# How does one get started in music library work?



## DimensionsTomorrow (Sep 10, 2020)

Hi,

If there is already information about this on here could someone kindly point me in the right direction?

If not, I was wondering if someone could outline how the process works for submitting compositions to music libraries.

In another thread someone said that typically music libraries provide some kind of a brief for what they are looking for and composers submit pieces to those specifications (at least that’s what I thought I read).

Are there any music library companies out there that accept unsolicited work? For instance, if I write music in a very specific niche genre (for the sake of argument, let’s say film noir), are there any companies out there that I could submit my work to to be a part of their catalog for licensing?

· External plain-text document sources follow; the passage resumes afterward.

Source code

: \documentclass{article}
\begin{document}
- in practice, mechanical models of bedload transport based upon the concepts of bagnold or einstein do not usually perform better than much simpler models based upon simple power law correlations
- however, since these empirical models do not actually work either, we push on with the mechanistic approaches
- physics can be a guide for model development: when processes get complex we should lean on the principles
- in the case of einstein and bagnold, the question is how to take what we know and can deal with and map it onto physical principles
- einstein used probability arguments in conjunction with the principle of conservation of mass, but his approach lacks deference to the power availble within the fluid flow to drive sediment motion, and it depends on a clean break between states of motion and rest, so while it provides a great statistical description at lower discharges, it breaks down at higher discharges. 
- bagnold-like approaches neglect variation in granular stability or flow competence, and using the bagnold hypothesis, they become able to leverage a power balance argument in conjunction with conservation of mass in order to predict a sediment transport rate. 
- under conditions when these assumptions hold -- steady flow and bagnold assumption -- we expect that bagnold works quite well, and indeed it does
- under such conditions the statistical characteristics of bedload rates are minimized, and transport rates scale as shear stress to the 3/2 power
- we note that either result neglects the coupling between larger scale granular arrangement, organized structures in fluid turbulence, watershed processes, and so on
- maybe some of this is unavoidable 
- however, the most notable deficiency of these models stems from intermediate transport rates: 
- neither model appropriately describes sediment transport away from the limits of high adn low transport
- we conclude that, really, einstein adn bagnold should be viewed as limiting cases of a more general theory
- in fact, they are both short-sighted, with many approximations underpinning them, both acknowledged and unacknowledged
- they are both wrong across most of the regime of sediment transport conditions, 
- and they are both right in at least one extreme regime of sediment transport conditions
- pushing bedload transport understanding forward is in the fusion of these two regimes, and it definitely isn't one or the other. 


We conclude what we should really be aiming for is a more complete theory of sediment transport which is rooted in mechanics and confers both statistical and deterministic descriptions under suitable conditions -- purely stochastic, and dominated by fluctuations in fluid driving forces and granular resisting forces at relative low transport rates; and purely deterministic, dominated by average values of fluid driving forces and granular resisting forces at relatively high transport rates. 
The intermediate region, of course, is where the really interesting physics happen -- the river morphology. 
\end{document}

I’m actually a professional translator by trade (Japanese-English), but doing music library work is a bit of a dream of mine. I’m assuming that like the translation industry there are many tiers, so I’m not trying to step on anyone’s toes or anything.


----------



## InLight-Tone (Sep 10, 2020)

There is a lot of good information at the following link but it does cost $19.99/mo.
They have a bunch of good YouTube videos you can watch for free to get a feel for Jesse who runs it, and the type of content you'll get.
https://www.syncmymusic.com/syncacademy24041343 (Sync Academy)
Sync My Music (YouTube)


----------



## DimensionsTomorrow (Sep 10, 2020)

InLight-Tone said:


> There is a lot of good information at the following link but it does cost $19.99/mo.
> They have a bunch of good YouTube videos you can watch for free to get a feel for Jesse who runs it, and the type of content you'll get.
> https://www.syncmymusic.com/syncacademy24041343 (Sync Academy)
> Sync My Music (YouTube)



Thanks! I’ll definitely have a look.

Have you signed up for that yourself? Do you think it helped? It looks like he has a free five-video intro course on YouTube so I’ll start with that!


----------



## RonOrchComp (Sep 10, 2020)

_In another thread someone said that typically music libraries provide some kind of a brief for what they are looking for and composers submit pieces to those specifications _

Yes, this happens, but you typically have to be on the libraries' roster to have any brief work accepted.

_Are there any music library companies out there that accept unsolicited work? _

Some don't most do. The best way to go abut this is to send your music to a library that you think suits you and your music, and see if they bite. Don't wait for them to come to you.

I seem to remember Christian Henson (SFA) making a video not too long ago (last year?) about this topic, and I seem to remember that although there were a couple of things I disagreed with, it was by alnd large a good and informative watch.

Also, sign up for the Music Library Report. Some good, helpful info on there, I think.

Also, and I don't now if it's cool to mention other forums on here, but keeping with the _musicians helping musicians_ theme, I'll give it a shot - there are some knowledgeagble folks in the Music For Picture sub of the gearslutz forum.


----------



## DimensionsTomorrow (Sep 10, 2020)

RonOrchComp said:


> I seem to remember Christian Henson (SFA) making a video not too long ago (last year?) about this topic, and I seem to remember that although there were a couple of things I disagreed with, it was by alnd large a good and informative watch.
> 
> Also, sign up for the Muisc Library Report. Some good, helpful info on there, I think.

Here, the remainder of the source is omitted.